What is Asynchronous Learning? Less Than 100 Words
Read Time: 3 minutes
Asynchronous Learning is a learning style that is generally self-directed with no instructor or classmate involvement. Asynchronous learning involves just the learner and the content, and is typically thought of as course-based, self-paced learning.
The pros and cons of asynchronous learning include:
- Learners can complete courses on their own time at their own pace.
- Courses can be completed from anywhere.
- Learners can revisit material during moments of need, setting them up for meaningful reinforcement.
- Learners may feel isolated.
- Self-pacing requires self-discipline.
- Technological issues may arise.
Ready to learn more about Asynchronous Learning? Let’s dive into what asynchronous learning is, how it differs from synchronous learning, and its benefits and disadvantages.
What is Asynchronous Learning?
Asynchronous Learning is a learning style that is generally self-directed with no instructor or classmate involvement. Asynchronous learning involves just the learner and the content, and is typically associated with course-based, self-paced learning.
This learning style refers to a group of learners who learn by themselves and work at their own pace on their own time. Popular tools for Asynchronous learning include:
- Self-Paced Modules
- Discussion Groups
- Message Boards/Forums
- Prerecorded Video and Audio
Asynchronous vs. Synchronous Learning
Asynchronous and synchronous are two types of learning styles that come with their own set of tools and practices. A synchronous approach uses real-time learning where learners can complete courses simultaneously.

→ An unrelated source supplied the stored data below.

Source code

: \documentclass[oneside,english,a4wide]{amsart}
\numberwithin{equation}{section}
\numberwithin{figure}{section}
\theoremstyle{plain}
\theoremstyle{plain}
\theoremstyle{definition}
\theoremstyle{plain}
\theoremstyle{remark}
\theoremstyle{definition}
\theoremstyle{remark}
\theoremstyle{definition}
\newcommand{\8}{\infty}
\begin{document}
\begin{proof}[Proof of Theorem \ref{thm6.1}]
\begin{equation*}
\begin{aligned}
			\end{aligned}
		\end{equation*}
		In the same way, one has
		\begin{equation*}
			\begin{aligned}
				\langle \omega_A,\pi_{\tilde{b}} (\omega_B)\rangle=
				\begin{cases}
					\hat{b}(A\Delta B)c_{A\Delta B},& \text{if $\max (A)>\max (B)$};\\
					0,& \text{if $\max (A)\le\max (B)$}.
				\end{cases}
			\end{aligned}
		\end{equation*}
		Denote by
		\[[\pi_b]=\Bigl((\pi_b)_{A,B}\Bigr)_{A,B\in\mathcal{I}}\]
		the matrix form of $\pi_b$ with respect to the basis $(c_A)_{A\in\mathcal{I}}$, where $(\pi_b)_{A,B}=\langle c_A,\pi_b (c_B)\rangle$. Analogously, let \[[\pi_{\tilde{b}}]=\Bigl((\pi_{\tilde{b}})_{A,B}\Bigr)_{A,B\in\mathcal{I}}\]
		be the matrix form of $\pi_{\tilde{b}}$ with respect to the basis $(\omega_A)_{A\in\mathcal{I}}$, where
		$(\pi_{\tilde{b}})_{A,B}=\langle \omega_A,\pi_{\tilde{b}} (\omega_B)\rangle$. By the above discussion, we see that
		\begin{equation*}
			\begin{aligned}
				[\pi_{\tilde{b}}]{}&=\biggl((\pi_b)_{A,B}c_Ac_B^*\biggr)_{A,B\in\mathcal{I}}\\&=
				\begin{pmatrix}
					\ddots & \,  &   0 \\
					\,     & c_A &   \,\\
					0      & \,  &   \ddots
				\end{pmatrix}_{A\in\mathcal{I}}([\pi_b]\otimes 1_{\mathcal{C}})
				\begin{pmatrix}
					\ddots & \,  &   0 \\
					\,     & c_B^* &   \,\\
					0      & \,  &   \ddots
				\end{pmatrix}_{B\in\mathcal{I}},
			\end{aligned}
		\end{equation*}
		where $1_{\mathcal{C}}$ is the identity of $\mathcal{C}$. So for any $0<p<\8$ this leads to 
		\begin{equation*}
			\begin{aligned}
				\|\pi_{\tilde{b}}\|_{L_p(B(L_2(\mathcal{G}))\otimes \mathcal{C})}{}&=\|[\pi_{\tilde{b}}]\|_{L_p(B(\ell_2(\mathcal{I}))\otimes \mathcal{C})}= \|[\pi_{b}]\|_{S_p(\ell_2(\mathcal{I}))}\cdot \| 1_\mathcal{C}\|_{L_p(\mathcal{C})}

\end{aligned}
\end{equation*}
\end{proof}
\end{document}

With a Blended Learning Program, both asynchronous and synchronous learning styles are combined to create a training program that works for all learners. An example includes starting with a synchronous instructor-led training (ILT), where learners participate in an in-person workshop. Then, learners could be assigned an asynchronous self-paced module, where they complete courses at their own pace on their own time.
Read More: Synchronous vs Asynchronous Learning: Which is Right for Your Learners?
Advantages Of Asynchronous Learning
Asynchronous Learning comes with a variety of benefits.
- Flexibility — Learners can complete courses on their own time at their own pace. Asynchronous learners can access learning content whenever it best suits their schedule and complete it as quickly or as slowly as they want.
- Ability to Learn Remotely — Whether you use synchronous or asynchronous learning, courses can be completed from anywhere. As long as learners have the proper equipment to learn, both synchronous and asynchronous learning programs can be completed from anywhere.
- Learning Reinforcement — Learners can revisit material during moments of need, setting them up for meaningful reinforcement. Asynchronous learning programs allow materials to be freely available within a set period of time.
Disadvantages Of Asynchronous Learning
Although asynchronous learning has a variety of benefits, it also comes with a number of drawbacks.
- Isolation — Given that asynchronous learning can happen remotely, learners may feel isolated from their facilitators and fellow learners. Real-time interaction and collaboration are valuable in learning, and remote asynchronous learning takes this away.
- Requires Self-Discipline — When you have self-paced eLearning courses, learners may struggle to stay motivated and grow apathetic. It may be difficult to motivate your learners to log in and finish their program because there is no one there to hold them accountable.
- Troubleshooting Technology — Some learners aren’t as comfortable with technology as others. Whether it’s remembering login information or navigating programs, some learners aren’t well-versed in technology.
Are You In Sync With Asynchronous Learning?
We’ve covered the definition of asynchronous learning, as well as the pros and cons that come with this learning style.
Now that you know the basics of asynchronous learning, it’s time to ask yourself, “Is an asynchronous learning approach right for my organization’s learning program?”